The Capers jumped on the Windjammers early, forcing 14 first-half turnovers by pressing a team known for its own fullcourt pressure.

“I think we had a few jitters,” said Camden Hills senior forward Gordon Fischer. “They played a press, and we hadn’t really faced too many presses all season except in practice, so we had to adjust.”

The Windjammers eventually got used to Cape Elizabeth’s pressure, and also did what great teams always do — capitalize on an opportunity.

Two of the Capers’ top players, Alex Bowie and Andrew Dickey, each picked up his third foul within a 13-second span late in the first half.

They remained on the bench to start the third quarter, just long enough for Camden Hills to change the game’s complexion with a 10-0 run that helped turn a 25-21 deficit into a 33-27 lead.

“The kids getting in foul trouble like that really disrupted the flow of what we do because we didn’t have the same depth they have,” said Cape Elizabeth coach Jim Ray. “Some of our younger guys stepped up and played some decent minutes, but we can’t afford to be without Bowie and Dickey on the floor for very long. They provide a level of calm that we needed, and not having that hurt.”

Camden Hills countered with its own measure of calm in Fischer, the 6-foot-6 senior who scored six of his team’s points during the third-quarter run.

“We just started attacking on the boards, because I think they surprised us in the first half with how tough they were on the boards,” said Fischer, who finished with 22 points — 16 in the second half — to go with seven rebounds and four blocks. “We had to regroup and get back to our game plan of running the floor, attacking the hoop and getting turnovers.”

Fischer came up even larger in the fourth quarter, scoring eight quick points and feeding classmate Kiefer Lammi for another basket as Camden Hills stretched a 39-38 lead to 51-44.

“They came out in a 2-2-1 zone, and I started getting the ball in the middle and that really opened things up because I felt wide open and had that little runner going,” said Fischer, the Kennebec Valley Athletic Conference Class B player of the year. “Then I just kept attacking the hoop trying to get layups.”

Cape Elizabeth, the No. 4 seed in Western B, never got closer than five points the rest of the way.

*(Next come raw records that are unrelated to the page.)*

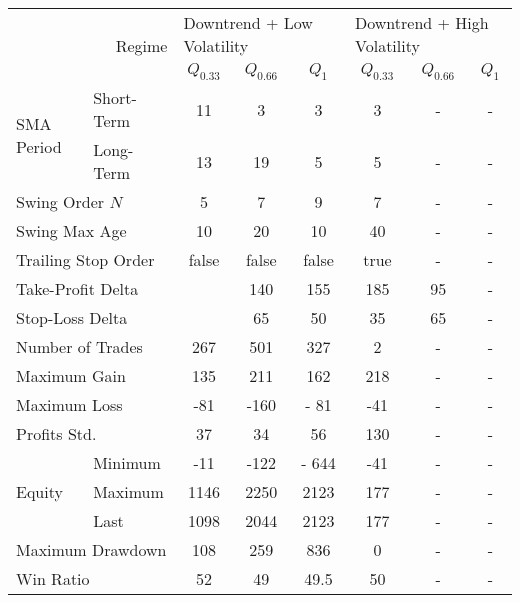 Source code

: \centering
\begin{tabular}{ll|cccccc}
    \toprule
    \multicolumn{2}{r|}{\multirow{2}{*}{Regime}} & \multicolumn{3}{l}{Downtrend + Low Volatility}   & \multicolumn{3}{l}{Downtrend + High Volatility}   \\
    \multicolumn{2}{r|}{} & $Q_{0.33}$ & $Q_{0.66}$ & $Q_{1}$ & $Q_{0.33}$ & $Q_{0.66}$ & $Q_{1}$ \\
    \midrule
    \multirow{2}{*}{SMA Period}            & Short-Term & 11   & 3    & 3     & 3   & - & - \\
    & Long-Term  & 13   & 19   & 5     & 5   & - & - \\
    \multicolumn{2}{l|}{Swing Order $N$} & 5 & 7 & 9 & 7 & - & - \\
    \multicolumn{2}{l|}{Swing Max Age} & 10 & 20 & 10 & 40 & - & - \\
    \multicolumn{2}{l|}{Trailing Stop Order} & false & false & false & true & - & - \\
    \multicolumn{2}{l|}{Take-Profit Delta} &            & 140  & 155  & 185   & 95  & - & - \\
    \multicolumn{2}{l|}{Stop-Loss Delta}   &            & 65   & 50   & 35    & 65  & - & - \\
    \midrule
    \multicolumn{2}{l|}{Number of Trades} & 267 & 501 & 327 & 2 & - & - \\
    \multicolumn{2}{l|}{Maximum Gain} & 135 & 211 & 162 & 218 & - & - \\
    \multicolumn{2}{l|}{Maximum Loss} & -81 & -160 & - 81 & -41 & - & - \\
    \multicolumn{2}{l|}{Profits Std.} & 37 & 34 & 56 & 130 & - & - \\
    \multirow{3}{*}{Equity}                & Minimum    & -11  & -122 & - 644 & -41 & - & - \\
    & Maximum    & 1146 & 2250 & 2123  & 177 & - & - \\
    & Last       & 1098 & 2044 & 2123  & 177 & - & - \\
    \multicolumn{2}{l|}{Maximum Drawdown} & 108 & 259 & 836 & 0 & - & - \\
    \multicolumn{2}{l|}{Win Ratio} & 52 & 49 & 49.5 & 50 & - & - \\
    \bottomrule
\end{tabular}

“We ran out of gas, I think,” said Ray. “It’s hard to keep bringing what we wanted to do at them without having the depth they had. It wears you down, and it’s every possession, every possession, every possession. A few easy baskets — and nothing’s easy in a game like this — but very makeable shots really could have helped, both in the first half and the second half.

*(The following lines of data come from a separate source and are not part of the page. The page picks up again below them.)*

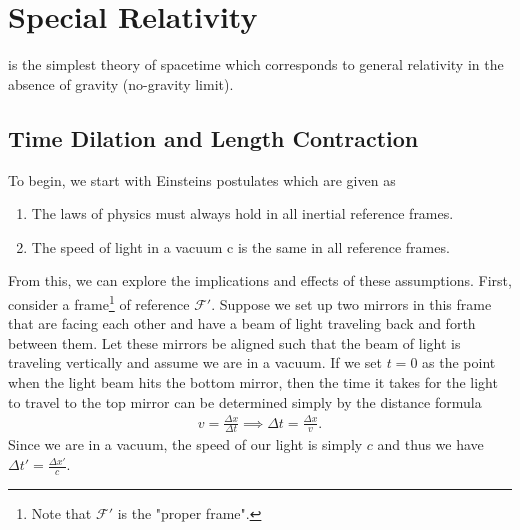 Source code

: \section{Special Relativity}

 is the simplest theory of spacetime which corresponds to general relativity in the absence of gravity (no-gravity limit).

\subsection{Time Dilation and Length Contraction}
To begin, we start with Einsteins postulates which are given as
\begin{enumerate}
	\item The laws of physics must always hold in all inertial reference frames.
	\item The speed of light in a vacuum c is the same in all reference frames.
\end{enumerate}
From this, we can explore the implications and effects of these assumptions. First, consider a frame\footnote{Note that $\mathcal{F}'$ is the "proper frame".} of reference $\mathcal{F}'$. Suppose we set up two mirrors in this frame that are facing each other and have a beam of light traveling back and forth between them. Let these mirrors be aligned such that the beam of light is traveling vertically and assume we are in a vacuum. If we set $t=0$ as the point when the light beam hits the bottom mirror, then the time it takes for the light to travel to the top mirror can be determined simply by the distance formula \begin{align}
	v=\frac{\Delta x}{\Delta t} \implies \Delta t = \frac{\Delta x}{v}. \label{v=d/t}
\end{align} 
Since we are in a vacuum, the speed of our light is simply $c$ and thus we have $\Delta t' = \frac{\Delta x'}{c}$.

“But they keep coming, and they’ve got the speed, the size and the strength.”

For the Windjammers, it was the desired end to a season that for them could have no other ending.

Their run through Eastern B was so dominant that many fans considered Camden Hills the best team in the state this year regardless of class. To fall short of a state championship would have been considered a major disappointment.

But in the end there were no tears of disappointment for the Windjammers, only tears of joy.

“That’s just the best feeling in the world,” said Fischer, who will play at Colby College in Waterville next fall. “It’s kind of sad that it has to end, but it couldn’t have ended in a better way.”